▶ HOW TO COMPLETE THIS TASK
Nothing but a number should be given: how many lines in the entries below include the string "space".

START RECORDS SHOWN

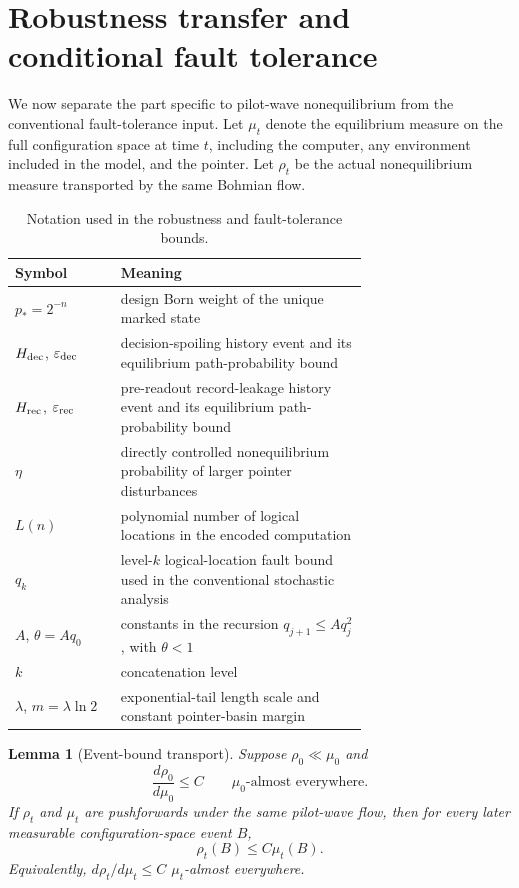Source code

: \documentclass[pdflatex,sn-mathphys-num]{sn-jnl}
\theoremstyle{thmstyleone}
\newtheorem{lemma}{Lemma}
\begin{document}
\section{Robustness transfer and conditional fault tolerance}

We now separate the part specific to pilot-wave nonequilibrium from the conventional fault-tolerance input. Let $\mu_t$ denote the equilibrium measure on the full configuration space at time $t$, including the computer, any environment included in the model, and the pointer. Let $\rho_t$ be the actual nonequilibrium measure transported by the same Bohmian flow.

\begin{table}[t]
\caption{Notation used in the robustness and fault-tolerance bounds.}
\label{tab:notation}
\centering
\begin{tabular}{@{}lp{0.70\linewidth}@{}}
\toprule
Symbol & Meaning \\
\midrule
$p_*=2^{-n}$ & design Born weight of the unique marked state \\
$H_{\rm dec}$, $\varepsilon_{\rm dec}$ & decision-spoiling history event and its equilibrium path-probability bound \\
$H_{\rm rec}$, $\varepsilon_{\rm rec}$ & pre-readout record-leakage history event and its equilibrium path-probability bound \\
$\eta$ & directly controlled nonequilibrium probability of larger pointer disturbances \\
$L(n)$ & polynomial number of logical locations in the encoded computation \\
$q_k$ & level-$k$ logical-location fault bound used in the conventional stochastic analysis \\
$A$, $\theta=Aq_0$ & constants in the recursion $q_{j+1}\le Aq_j^2$, with $\theta<1$ \\
$k$ & concatenation level \\
$\lambda$, $m=\lambda\ln2$ & exponential-tail length scale and constant pointer-basin margin \\
\bottomrule
\end{tabular}
\end{table}

\begin{lemma}[Event-bound transport]
\label{lem:eventtransport}
Suppose $\rho_0\ll\mu_0$ and
\begin{equation}
\frac{d\rho_0}{d\mu_0}\le C
\qquad \mu_0\text{-almost everywhere}.
\label{eq:initialRN}
\end{equation}
If $\rho_t$ and $\mu_t$ are pushforwards under the same pilot-wave flow, then for every later measurable configuration-space event $B$,
\begin{equation}
\rho_t(B)\le C\mu_t(B).
\label{eq:eventBound}
\end{equation}
Equivalently, $d\rho_t/d\mu_t\le C$ $\mu_t$-almost everywhere.
\end{lemma}
\end{document}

END RECORDS SHOWN

▶ ANSWER AREA
2